- _Saved entries_:
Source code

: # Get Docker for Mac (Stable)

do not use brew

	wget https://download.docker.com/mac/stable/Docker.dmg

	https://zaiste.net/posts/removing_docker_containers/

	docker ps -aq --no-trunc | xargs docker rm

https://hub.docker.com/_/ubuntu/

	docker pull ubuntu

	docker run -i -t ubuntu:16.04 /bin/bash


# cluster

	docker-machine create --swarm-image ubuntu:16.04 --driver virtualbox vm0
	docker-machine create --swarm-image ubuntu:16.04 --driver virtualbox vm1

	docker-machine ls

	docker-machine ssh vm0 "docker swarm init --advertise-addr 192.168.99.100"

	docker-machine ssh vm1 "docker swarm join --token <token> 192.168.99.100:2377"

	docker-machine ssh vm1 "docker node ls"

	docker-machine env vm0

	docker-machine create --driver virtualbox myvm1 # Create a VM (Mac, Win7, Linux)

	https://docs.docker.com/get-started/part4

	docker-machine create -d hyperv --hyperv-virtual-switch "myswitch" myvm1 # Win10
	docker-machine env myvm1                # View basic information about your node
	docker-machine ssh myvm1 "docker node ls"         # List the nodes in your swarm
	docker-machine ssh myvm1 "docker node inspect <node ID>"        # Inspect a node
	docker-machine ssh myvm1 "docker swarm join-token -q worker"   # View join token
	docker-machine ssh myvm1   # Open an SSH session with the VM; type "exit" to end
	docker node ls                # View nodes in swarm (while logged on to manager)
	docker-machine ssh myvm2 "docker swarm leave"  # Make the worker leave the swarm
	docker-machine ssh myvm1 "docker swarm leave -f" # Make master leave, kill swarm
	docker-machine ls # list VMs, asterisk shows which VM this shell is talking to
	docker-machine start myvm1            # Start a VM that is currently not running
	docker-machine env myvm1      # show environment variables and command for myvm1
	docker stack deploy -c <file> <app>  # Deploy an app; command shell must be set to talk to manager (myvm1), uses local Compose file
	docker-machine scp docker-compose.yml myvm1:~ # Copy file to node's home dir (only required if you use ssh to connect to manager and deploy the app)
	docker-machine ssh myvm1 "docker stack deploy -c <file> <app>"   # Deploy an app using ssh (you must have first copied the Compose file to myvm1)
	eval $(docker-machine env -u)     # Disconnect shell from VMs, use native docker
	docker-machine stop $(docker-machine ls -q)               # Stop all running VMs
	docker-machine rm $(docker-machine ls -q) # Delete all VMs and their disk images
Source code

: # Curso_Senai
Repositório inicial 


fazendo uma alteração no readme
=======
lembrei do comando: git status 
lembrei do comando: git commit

- _Brief_: Please go line by line through the records above, copying each one that holds the string "stack".

- _Answer to the exercise_:
	docker stack deploy -c <file> <app>  # Deploy an app; command shell must be set to talk to manager (myvm1), uses local Compose file
	docker-machine ssh myvm1 "docker stack deploy -c <file> <app>"   # Deploy an app using ssh (you must have first copied the Compose file to myvm1)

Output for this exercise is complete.